Your instructions
Write out the opening lines of the data word for word, up to and including the line with "### Ambient Modules", and leave every picture and every later line out.

Collected data entries

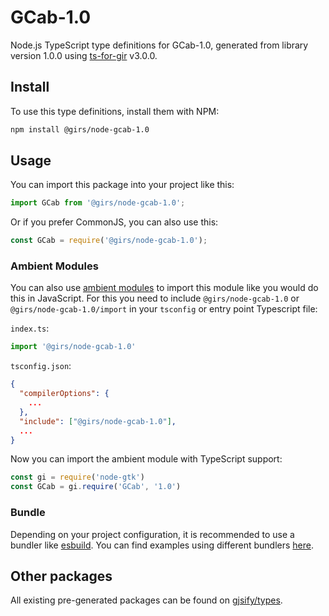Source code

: 
# GCab-1.0

Node.js TypeScript type definitions for GCab-1.0, generated from library version 1.0.0 using [ts-for-gir](https://github.com/gjsify/ts-for-gir) v3.0.0.


## Install

To use this type definitions, install them with NPM:
```bash
npm install @girs/node-gcab-1.0
```

## Usage

You can import this package into your project like this:
```ts
import GCab from '@girs/node-gcab-1.0';
```

Or if you prefer CommonJS, you can also use this:
```ts
const GCab = require('@girs/node-gcab-1.0');
```

### Ambient Modules

You can also use [ambient modules](https://github.com/gjsify/ts-for-gir/tree/main/packages/cli#ambient-modules) to import this module like you would do this in JavaScript.
For this you need to include `@girs/node-gcab-1.0` or `@girs/node-gcab-1.0/import` in your `tsconfig` or entry point Typescript file:

`index.ts`:
```ts
import '@girs/node-gcab-1.0'
```

`tsconfig.json`:
```json
{
  "compilerOptions": {
    ...
  },
  "include": ["@girs/node-gcab-1.0"],
  ...
}
```

Now you can import the ambient module with TypeScript support: 

```ts
const gi = require('node-gtk')
const GCab = gi.require('GCab', '1.0')
```


### Bundle

Depending on your project configuration, it is recommended to use a bundler like [esbuild](https://esbuild.github.io/). You can find examples using different bundlers [here](https://github.com/gjsify/ts-for-gir/tree/main/examples).

## Other packages

All existing pre-generated packages can be found on [gjsify/types](https://github.com/gjsify/types).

Response box
Source code

: 
# GCab-1.0

Node.js TypeScript type definitions for GCab-1.0, generated from library version 1.0.0 using [ts-for-gir](https://github.com/gjsify/ts-for-gir) v3.0.0.


## Install

To use this type definitions, install them with NPM:
```bash
npm install @girs/node-gcab-1.0
```

## Usage

You can import this package into your project like this:
```ts
import GCab from '@girs/node-gcab-1.0';
```

Or if you prefer CommonJS, you can also use this:
```ts
const GCab = require('@girs/node-gcab-1.0');
```

### Ambient Modules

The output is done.